La Guadalajara de Clarín

20/03/2021 - 11:18 José Serrano Belinchón

Leopoldo Alas y Ureña vivió en Guadalajara durante varios meses siendo niño. Su padre, don Genaro García Alas, fue gobernador civil de la provincia. 

Estamos en deuda con él. Se llamaba Leopoldo Alas y Ureña. Aunque había nacido en Zamora en abril de 1852, era hijo de asturianos y en Asturias pasó la mayor parte de su vida. Liberal en sus apetencias políticas y afín al partido de Castelar, llegó a servir como concejal en el Ayuntamiento de Oviedo. Como novelista, Clarín marcó todo un estilo con un solo título, ‘La Regenta’, fustigante sátira en la que critica con dureza el ambiente capitalino de la ciudad de Vetusta (Oviedo), sus costumbres y las conductas de muchos de sus personajes. Escribió infinidad de novelas cortas, como ‘Doña Berta’, ‘Adiós Cordera’, ‘Pipá’, ‘Superchería’, bastantes artículos y algo de teatro, como ‘Teresa’.

Clarín vivió en Guadalajara durante varios meses siendo niño. Su padre, don Genaro García Alas, fue gobernador civil de la provincia durante un año o poco más, tiempo que Leopoldo pasó en la ciudad como estudiante, próximo a la adolescencia. El recuerdo de Guadalajara aflora en su obra con nombres y detalles. ‘Pipá’ y ‘Superchería’ son el principal reflejo de nuestra ciudad en la obra de Clarín, cuya acción transcurre en ella, y en la que se advierte un cierto desahogo autobiográfico en varios de los pasajes. Siguen unos párrafos de ‘Superchería’, con escenario en la Guadalajara de finales del siglo XIX.  

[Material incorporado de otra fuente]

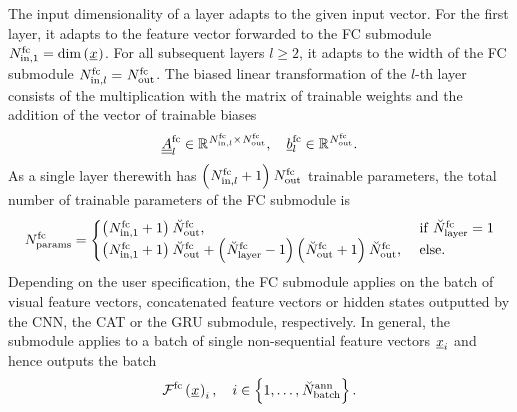 The input dimensionality of a layer
adapts to the given input vector.
For the first layer,
it adapts to the feature vector
forwarded to the FC submodule
$
\num[]{\fc}{\inp,1}{}{} 
= 
\dim \left(\featvec[]{}{}{}{}\right)$.
For all subsequent layers $l \ge 2$,
it adapts to
the width of the FC submodule
$
\num[]{\fc}{\inp,l}{}{} 
= \num[]{\fc}{\outp}{}{}
$.
The biased linear transformation of the $l$-th layer
consists of the multiplication with the matrix of trainable weights
and the addition of the vector of trainable biases
\begin{equation}
    \underline{\underline A}^\fc_l
    \in 
    \mathbb{R}^{
        \num[]{\fc}{\inp,l}{}{}
        \times
        \num[]{\fc}{\outp}{}{}
    }, \quad
    \underline b^\text{fc}_l 
    \in \mathbb{R}^{
        \num[]{\fc}{\outp}{}{}
    }.
\end{equation}
As a single layer therewith has
$
\left( \num[]{\fc}{\inp,l}{}{} + 1 \right)
\num[]{\fc}{\outp}{}{}
$
trainable parameters,
the total number of trainable parameters of the FC submodule is
\begin{align}
    \num[]{\fc}{\params}{}{}
    = \begin{cases}
        \left( \num[]{\fc}{\inp,1}{}{} + 1 \right)
        \num[\user]{\fc}{\outp}{}{}
        ,& \text{ if } \num[\user]{\fc}{\layer}{}{} = 1
        \\
        \left( \num[]{\fc}{\inp,1}{}{} + 1 \right)
        \num[\user]{\fc}{\outp}{}{}
        +
        \left( \num[\user]{\fc}{\layer}{}{} - 1 \right)
        \left( \num[\user]{\fc}{\outp}{}{} + 1 \right)
        \num[\user]{\fc}{\outp}{}{}
        ,& \text{ else.}
    \end{cases}
\end{align}
Depending on the user specification,
the FC submodule applies 
on the batch of visual feature vectors,
concatenated feature vectors
or hidden states
outputted by the CNN, the CAT or the GRU submodule, respectively.
In general, the submodule applies 
to a batch of single non-sequential feature vectors $\featvec[]{}{i}{}{}$
and 
hence outputs the batch
\begin{equation}
    \mathcal{F}^\text{fc}\left(
        \featvec[]{}{}{}{}
    \right)_i
    , \quad 
    i \in \left\{1, \dots, \num[\user]{\ann}{\batch}{}{}\right\}
    .
\end{equation}



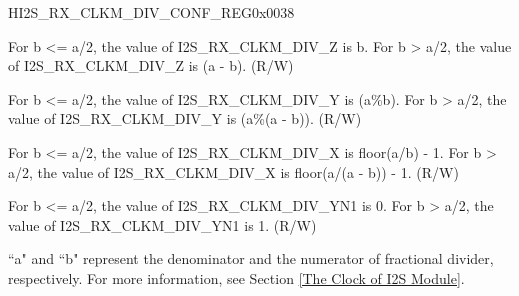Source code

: \begin{register}{H}{I2S\_RX\_CLKM\_DIV\_CONF\_REG}{0x{}0038}\label{regdesc:I2SRXCLKMDIVCONFREG}
%
%
%
%
%
\regnewline%
\begin{regdesc}\begin{reglist}
\label{fielddesc:I2SRXCLKMDIVZ}\item [I2S\_RX\_CLKM\_DIV\_Z] For b <= a/2, the value of I2S\_RX\_CLKM\_DIV\_Z is b. For b > a/2, the value of I2S\_RX\_CLKM\_DIV\_Z is (a - b). (R/W)
\label{fielddesc:I2SRXCLKMDIVY}\item [I2S\_RX\_CLKM\_DIV\_Y] For b <= a/2, the value of I2S\_RX\_CLKM\_DIV\_Y is (a\%b). For b > a/2, the value of I2S\_RX\_CLKM\_DIV\_Y is (a\%(a - b)). (R/W)
\label{fielddesc:I2SRXCLKMDIVX}\item [I2S\_RX\_CLKM\_DIV\_X] For b <= a/2, the value of I2S\_RX\_CLKM\_DIV\_X is floor(a/b) - 1. For b > a/2, the value of I2S\_RX\_CLKM\_DIV\_X is floor(a/(a - b)) - 1. (R/W)
\label{fielddesc:I2SRXCLKMDIVYN1}\item [I2S\_RX\_CLKM\_DIV\_YN1] For b <= a/2, the value of I2S\_RX\_CLKM\_DIV\_YN1 is 0. For b > a/2, the value of I2S\_RX\_CLKM\_DIV\_YN1 is 1. (R/W)
\end{reglist}\end{regdesc}
\vspace{-2em}
\begin{tiplisting}
``a" and ``b" represent the denominator and the numerator of fractional divider, respectively. For more information, see Section \ref{The Clock of I2S Module}.
\end{tiplisting}
\end{register}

«Serrano tal vez no hubiera accedido a los ruegos de su tía si le hubiera propuesto un viaje más divertido; pero aquello de volver a Guadalajara, donde él había vivido seis meses a la edad de doce a trece años, le seducía, porque estaba seguro de encontrar motivos de tristeza, de meditaciones negras, o, mejor, grises; de las que le ocupaban ya casi siempre después de haber dado tantas vueltas en su cabeza a toda clase de soluciones optimistas y pesimistas. Llegó a la triste ciudad del Henares al empezar la noche, entre los pliegues de una nube que descargaba en hilos muy delgados y fríos el agua que parecía caer ya sucia, que sucia corría sobre la tierra pegajosa. Un ómnibus con los cristales de las ventanillas rotos le llevó a trompicones, por una cuesta arriba, a la puerta de un mesón que había que tomar por fonda. Estaba frente al edificio de la Academia vieja, a la entrada del pueblo. La oscuridad y la cerrazón no permitían distinguir bien el hermoso palacio del Infantado que estaba allí cerca, a la izquierda; pero Serrano se acordó en seguida de su fachada suntuosa que adornan, en simétricas filas, pirámides que parecen descomunales cabezas de clavos de piedra. En el ancho y destartalado portal de la fonda no le recibió más personaje que un enorme mastín, que le enseñaba los dientes gruñendo. El ómnibus le dejó allí solo, y se fue a llevar otros viajeros a otra casa. La luz de petróleo de un farol colgado del techo dibujaba, en la pared desnuda, la sombra del perro.»